As the demand for smaller and faster electronics increases, organic molecules that can function as electronic devices have become a hot topic in the experimental research arena. Scanning tunneling microscopy (STM) is capable of probing the structural and electronic properties of nanoscale materials on surfaces at an atomic scale by combining a variety of STM manipulation schemes with tunneling spectroscopy techniques. This talk will focus on the recent results of single molecules using ultra-high vacuum low-temperature STM (UHV LT-STM) and will cover a broad area including molecular spintronics, molecular charge transfer systems, and molecular machines that have the potential use in molecular electronics. In the first part of my talk, LT-STM and spectroscopy study of single molecular level charge transfer complexes (CTCs) will be presented. The complexes are formed by self assembly of the electron donor α-sexithiophene (6T) and the electron acceptor tetrafluro-tetracyano-quinodimethane F4TCNQ on a Au (111) surface. The formation of new hybrid molecular orbitals in CTCs is evident by STM imaging at different bias voltages as well as by differential conductance spectra.
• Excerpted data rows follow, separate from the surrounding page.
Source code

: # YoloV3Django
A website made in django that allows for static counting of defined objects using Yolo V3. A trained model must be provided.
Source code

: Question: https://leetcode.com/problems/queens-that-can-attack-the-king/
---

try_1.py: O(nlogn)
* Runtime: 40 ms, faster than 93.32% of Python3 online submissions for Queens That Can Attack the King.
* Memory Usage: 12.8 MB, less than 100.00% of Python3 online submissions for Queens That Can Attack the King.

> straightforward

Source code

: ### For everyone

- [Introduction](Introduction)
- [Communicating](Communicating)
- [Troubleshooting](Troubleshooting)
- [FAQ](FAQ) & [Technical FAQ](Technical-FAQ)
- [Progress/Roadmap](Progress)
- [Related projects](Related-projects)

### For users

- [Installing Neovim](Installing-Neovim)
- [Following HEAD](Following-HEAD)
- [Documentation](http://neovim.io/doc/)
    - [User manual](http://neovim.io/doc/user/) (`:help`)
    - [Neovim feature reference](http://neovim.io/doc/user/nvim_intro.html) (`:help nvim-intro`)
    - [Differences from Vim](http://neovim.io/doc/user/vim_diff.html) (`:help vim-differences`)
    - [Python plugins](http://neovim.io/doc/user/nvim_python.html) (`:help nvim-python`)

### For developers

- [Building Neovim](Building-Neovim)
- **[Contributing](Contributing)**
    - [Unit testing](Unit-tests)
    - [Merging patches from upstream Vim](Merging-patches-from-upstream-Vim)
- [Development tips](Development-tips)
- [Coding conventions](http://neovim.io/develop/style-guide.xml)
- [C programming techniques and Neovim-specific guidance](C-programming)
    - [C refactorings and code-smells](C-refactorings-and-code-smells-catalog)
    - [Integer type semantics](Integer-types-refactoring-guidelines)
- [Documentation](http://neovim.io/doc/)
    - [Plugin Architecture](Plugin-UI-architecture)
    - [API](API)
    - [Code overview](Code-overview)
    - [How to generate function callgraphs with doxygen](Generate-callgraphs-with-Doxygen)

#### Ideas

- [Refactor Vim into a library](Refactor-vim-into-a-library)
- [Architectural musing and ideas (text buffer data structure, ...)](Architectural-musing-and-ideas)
In the spintronic area, I will present an extensive and unusual redistribution of spin density of cobalt porphyrin (TBrPP-Co) molecules adsorbed on a Cu(111) surface. Here, charge injection from the surface to the molecule can result in redistribution of molecular spin to the organic ligands, hence the entire molecule becomes magnetic. This effect was confirmed by monitoring the Kondo temperature with differential conductance (dI/dV) tunneling spectroscopy and spectroscopic mapping. Finally, in the molecular nanomachines area, complex rotation mechanisms of Ru based double-decker molecular rotor induced by inelastic tunneling electrons will be presented. Understanding the basic science behind these new systems will allow a determination of their viability for future applications.